While the issue of volunteering may seem simple: “I’m not getting paid, so that means I am volunteering and I don’t need work authorization…” it is actually a complex area where immigration regulations and labor laws intersect. Taken together and largely simplified, this intersection of immigration and employment law means two things for F-1 and J-1 international students: if an employee-employer relationship exists, the employer must pay the employee AND the employee must have the proper work authorization to engage in the employment. In considering opportunities for volunteering, working, gaining experience, and employment, F-1 and J-1 can take the following steps to ensure they are protecting their immigration status:

  1. Carefully consider both immigration law, labor law, and all the factors that define employment
  2. Obtain proper authorization to engage in the employment before beginning employment
    1. As a reminder, any off campus employment for F-1 or J-1 students must be authorized
    2. Without proper work authorization, off campus employment would be considered a violation of your F-1 or J-1 requirements.
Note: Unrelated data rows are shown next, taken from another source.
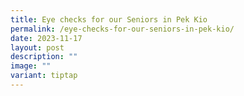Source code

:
 ```yaml
---
title: Eye checks for our Seniors in Pek Kio
permalink: /eye-checks-for-our-seniors-in-pek-kio/
date: 2023-11-17
layout: post
description: ""
image: ""
variant: tiptap
---
```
  3. Obtain and keep documentation of the nature of the work opportunity and proof of work authorization that corresponds to the period of the work experience

Remember, F-1 and J-1 students must be specifically authorized in writing before engaging in any off-campus employment. Without proper work authorization, off campus employment would be considered a violation of F-1 or J-1 requirements with serious, negative consequences. Consult OIS to find out if the opportunity you are considering may be considered employment and require work authorization before engaging in the opportunity.